Kenney was largely absent from the campaign trail, while two labor-funded Super PACs spent $2 million advertising on his behalf.
Kenney called his opponents “annoying gnats” and often gave short, perfunctory answers in the two debates he consented to, leaving quickly afterward without taking reporters’ questions.
It was a strategy that made sense politically but didn’t give voters what many expect from a mayoral election: a robust debate about issues confronting the city and the incumbent’s record. And his opponents raised several issues important to voters from Philadelphia’s rising homicide rate to a controversial city-backed proposal to create a supervised injection site to the sweetened beverage tax many residents and business owners have soured on.
Neither Williams, nor Butkovitz had the money to wage a significant media campaign (though the beverage industry spent $1.3 million attacking Kenney), so the main effect of the race was to depress turnout to levels even below the 30 percent in Kenney’s primary win four years ago.
Activists fall short
Progressive activists energized by the election of President Donald Trump mobilized hundreds of volunteers and paid staff to back candidates aligned with their policy goals in the primary, taking on the Democratic organization in several cases.
The results suggest they had an impact, but weren’t able to carry most insurgent candidates to victory.
The group Reclaim Philadelphia formed a coalition with the 215 People’s Alliance to back five City Council at-large candidates, two of them also endorsed by the party.
The two candidates also supported by the party did well and won the nomination, including incumbent Helen Gym, the biggest vote-getter in the field of 28 at-large Democrats.
But the three candidates the progressives backed who weren’t on the party slate, Erika Almiron, Ethelind Baylor, and Justin DiBerardinis, failed to win the nomination, giving the Democratic organization a sweep.
Party-backed candidates, incumbent Lisa Deeley and Overbrook Committeeman Omar Sabir, also won the two nominations for City Commissioner, handily beating candidates supported by other progressive groups.
“The party is strong. We kept it together,” City Democratic Chairman Bob Brady said Tuesday night.
The party distributed roughly $400,000 to ward leaders to fund election day field operations, money raised through assessments paid by party-endorsed candidates.
Brady said he was glad the party and Reclaim backed some of the same candidates.
“I never had any disdain for them,” he said. “They’re good Democrats, and they’ll be with us in the fall. We just have some differences along the way in primaries.”
Amanda McIllmurray, leader organizer for Reclaim Philadelphia, said the organization had clearly an impact on the election.
“One of our other candidates, Justin DiBerardinis, just lost out, and Erika Almiron, who we supported, far outstripped other candidates who had similar fundraising and ballot positions,” she said.
She also pointed to the victory of Common Pleas Court candidate Tiffany Palmer, who was endorsed by Reclaim and not backed by the party.
“We’re seeing that people are really thirsty and hungry for what we’re pushing.
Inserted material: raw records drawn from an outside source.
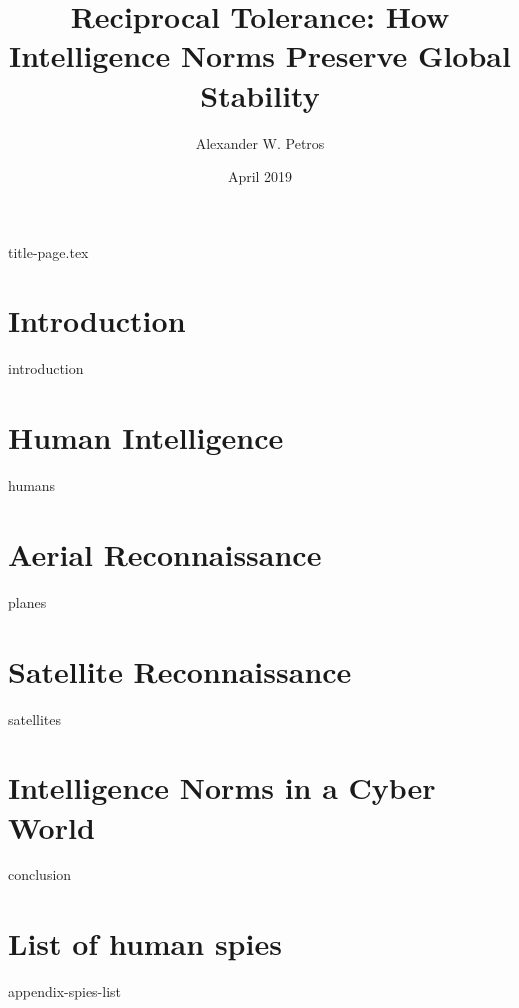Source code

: \documentclass{memoir}
\title{Reciprocal Tolerance: How Intelligence Norms Preserve Global Stability}
\author{Alexander W. Petros}
\date{April 2019}
\begin{document}
    \frontmatter
    {title-page.tex}

    \tableofcontents
    \newpage
    \thispagestyle{empty}

    \listoffigures
    \listoftables
    \newpage


    \mainmatter
    \chapter{Introduction}
    {introduction}

    \chapter{Human Intelligence}
    {humans}

    \chapter{Aerial Reconnaissance}
    {planes}

    \chapter{Satellite Reconnaissance}
    {satellites}

    \chapter{Intelligence Norms in a Cyber World}
    {conclusion}


    \appendix
    \chapter{List of human spies}
    {appendix-spies-list}
\end{document}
We just need to be able to reach more folks,” McIllmurray said.
Titans fall in West, South Philly
An era came to an end in West Philadelphia with the apparent defeat of 3rd District Councilwoman Jannie Blackwell.
Jamie Gauthier, an urban planner and former executive director of the Fairmount Park Conservancy, waged an energetic campaign, outraising and outspending the 27-year incumbent.
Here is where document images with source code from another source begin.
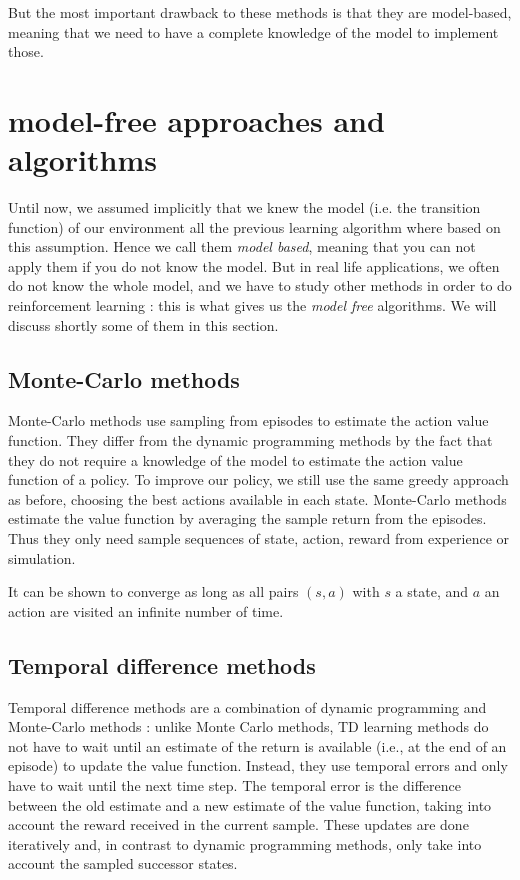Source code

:\documentclass[14pt,a4paper]{article}
\theoremstyle{definition}
\begin{document}
But the most important drawback to these methods is that they are model-based, meaning that we need to have a complete knowledge of the model to implement those.

\section{model-free approaches and algorithms}

Until now, we assumed implicitly that we knew the model (i.e. the transition function) of our environment all the previous learning algorithm where based on this assumption. Hence we call them \emph{model based}, meaning that you can not apply them if you do not know the model. But in real life applications, we often do not know the whole model, and we have to study other methods in order to do reinforcement learning : this is what gives us the \emph{model free} algorithms. We will discuss shortly some of them in this section.

\subsection{Monte-Carlo methods}
Monte-Carlo methods use sampling from episodes to estimate the action value function.
They differ from the dynamic programming methods by the fact that they do not require a knowledge of the model to estimate the action value function of a policy. To improve our policy, we still use the same greedy approach as before, choosing the best actions available in each state.
Monte-Carlo methods estimate the value function by averaging the sample return from the episodes. Thus they only need sample sequences of state, action, reward from experience or simulation. \citep{Sutton}


 It can be shown to converge as long as all pairs $(s,a)$ with $s$ a state, and $a$ an action are visited an infinite number of time.
\subsection{Temporal difference methods}
Temporal difference methods are a combination of dynamic programming and Monte-Carlo methods : unlike Monte Carlo methods, TD learning methods do not have to wait until an estimate of the return is available (i.e., at the end of an episode) to update the value function. Instead, they use temporal errors and only have to wait until the next time step. The temporal error is the difference between the old estimate and a new estimate of
the value function, taking into account the reward received in the current sample.
These updates are done iteratively and, in contrast to dynamic programming
methods, only take into account the sampled successor states. \citep{Xia2015}
\end{document}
Blackwell, 74, was criticized for her role in development projects in the district.
Gauthier also had the support of Philadelphia 3.0, a business-funded group that emerged in the municipal elections four years ago, committed to candidates leading “efforts to reform and modernize City Hall.”
Executive Director Alison Perelman said last week the organization had supported Gauthier with direct mail pieces, digital ads, and field work that would continue through Election Day.
It’s remarkable that Gauthier, a first-time candidate, could overcome the Blackwell name. Jannie Blackwell’s husband, Lucien Blackwell held the seat for 17 years before she occupied it.
An even more surprising upset Tuesday was the defeat of Register of Wills Ron Donatucci, Democratic leader of the 46th ward in South Philadelphia, and a 40-year incumbent of the office.
Longtime activist and former Deputy City Commissioner Tracey Gordon pulled off a narrow win in Tuesday’s primary.
Donatucci was supported by the Democratic Party organization, but he’s had health problems in recent years and didn’t campaign as energetically as he has in the past.
New Sheriff in town
Bilal, 61, is head of the Guardian Civic League, an association of African-American police officers.
Williams got only about 27% of the vote in a four-way primary field. The Democratic Party chose not to endorse a candidate in the race after questions were raised about Williams’ conduct toward women, but he was carried on the recommended ballots of many Democratic ward leaders.
Williams did not tell reporters his election night location, because, spokeswoman Thera Martin said, he believed he’d been unfairly treated by the media.
“He says he’s not had his day in court,” Martin said in a statement, “yet the local media has trashed him unfairly numerous times during this campaign cycle.”